[Opening Input for this task section]
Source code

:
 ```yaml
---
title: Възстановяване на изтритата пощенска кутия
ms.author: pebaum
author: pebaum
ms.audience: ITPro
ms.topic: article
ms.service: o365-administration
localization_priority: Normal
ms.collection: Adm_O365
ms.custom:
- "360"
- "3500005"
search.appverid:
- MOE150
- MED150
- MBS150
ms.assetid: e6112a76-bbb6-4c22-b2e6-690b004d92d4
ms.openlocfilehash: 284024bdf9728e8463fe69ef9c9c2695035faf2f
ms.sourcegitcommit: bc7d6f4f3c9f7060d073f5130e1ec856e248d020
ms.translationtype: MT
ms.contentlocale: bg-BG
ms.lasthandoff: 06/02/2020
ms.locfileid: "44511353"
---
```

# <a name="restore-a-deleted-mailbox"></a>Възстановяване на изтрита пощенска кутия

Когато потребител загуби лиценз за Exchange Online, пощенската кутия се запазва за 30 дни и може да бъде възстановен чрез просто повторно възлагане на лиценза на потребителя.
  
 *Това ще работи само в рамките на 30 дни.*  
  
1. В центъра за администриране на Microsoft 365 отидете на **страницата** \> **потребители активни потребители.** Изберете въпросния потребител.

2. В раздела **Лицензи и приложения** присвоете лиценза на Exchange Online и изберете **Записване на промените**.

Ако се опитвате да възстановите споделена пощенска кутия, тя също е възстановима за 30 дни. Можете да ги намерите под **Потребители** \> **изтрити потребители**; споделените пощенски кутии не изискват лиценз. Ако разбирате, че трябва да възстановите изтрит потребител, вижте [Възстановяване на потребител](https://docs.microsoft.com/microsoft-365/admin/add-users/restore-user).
[Closing Input for this task section]
[Opening Input for this task section]
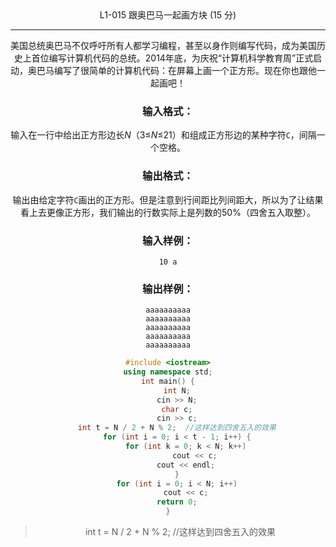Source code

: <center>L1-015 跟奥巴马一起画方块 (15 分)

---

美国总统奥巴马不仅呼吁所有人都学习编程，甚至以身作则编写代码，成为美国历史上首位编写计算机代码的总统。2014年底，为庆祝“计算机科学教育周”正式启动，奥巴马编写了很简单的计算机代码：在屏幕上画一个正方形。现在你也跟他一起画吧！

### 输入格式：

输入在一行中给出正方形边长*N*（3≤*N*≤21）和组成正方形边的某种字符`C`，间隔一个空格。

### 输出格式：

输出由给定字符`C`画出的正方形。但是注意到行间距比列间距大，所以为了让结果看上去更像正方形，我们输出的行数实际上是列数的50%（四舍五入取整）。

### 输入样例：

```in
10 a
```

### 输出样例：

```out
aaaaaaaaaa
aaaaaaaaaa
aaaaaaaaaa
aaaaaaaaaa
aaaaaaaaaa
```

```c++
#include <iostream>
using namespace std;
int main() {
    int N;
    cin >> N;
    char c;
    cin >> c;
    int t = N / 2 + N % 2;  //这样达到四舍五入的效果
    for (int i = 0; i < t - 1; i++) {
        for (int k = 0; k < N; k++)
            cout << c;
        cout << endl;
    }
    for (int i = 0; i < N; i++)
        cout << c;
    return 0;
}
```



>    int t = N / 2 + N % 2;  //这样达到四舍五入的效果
[Closing Input for this task section]
[Opening Input for this task section]
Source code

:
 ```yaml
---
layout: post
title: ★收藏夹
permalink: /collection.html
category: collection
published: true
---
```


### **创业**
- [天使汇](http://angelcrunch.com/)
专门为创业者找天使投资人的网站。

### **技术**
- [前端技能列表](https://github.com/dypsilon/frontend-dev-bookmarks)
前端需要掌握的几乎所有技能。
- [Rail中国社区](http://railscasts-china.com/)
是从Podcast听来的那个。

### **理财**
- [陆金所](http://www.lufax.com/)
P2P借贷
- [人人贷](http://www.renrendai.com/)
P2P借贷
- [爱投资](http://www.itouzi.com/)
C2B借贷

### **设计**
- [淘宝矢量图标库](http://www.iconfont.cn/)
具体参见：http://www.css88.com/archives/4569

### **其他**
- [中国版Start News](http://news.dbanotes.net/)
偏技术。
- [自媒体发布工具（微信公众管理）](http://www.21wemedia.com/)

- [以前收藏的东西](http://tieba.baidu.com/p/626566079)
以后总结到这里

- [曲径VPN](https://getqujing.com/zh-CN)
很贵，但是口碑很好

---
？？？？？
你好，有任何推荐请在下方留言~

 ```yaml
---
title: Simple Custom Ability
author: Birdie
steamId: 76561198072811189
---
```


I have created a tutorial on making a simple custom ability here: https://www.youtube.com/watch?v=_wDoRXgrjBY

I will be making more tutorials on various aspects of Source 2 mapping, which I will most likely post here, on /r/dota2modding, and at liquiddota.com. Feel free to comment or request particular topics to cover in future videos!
[Closing Input for this task section]
— What you have to do —
Count each line of the material that includes "author", and reply with only the count.

— Result of the task —
3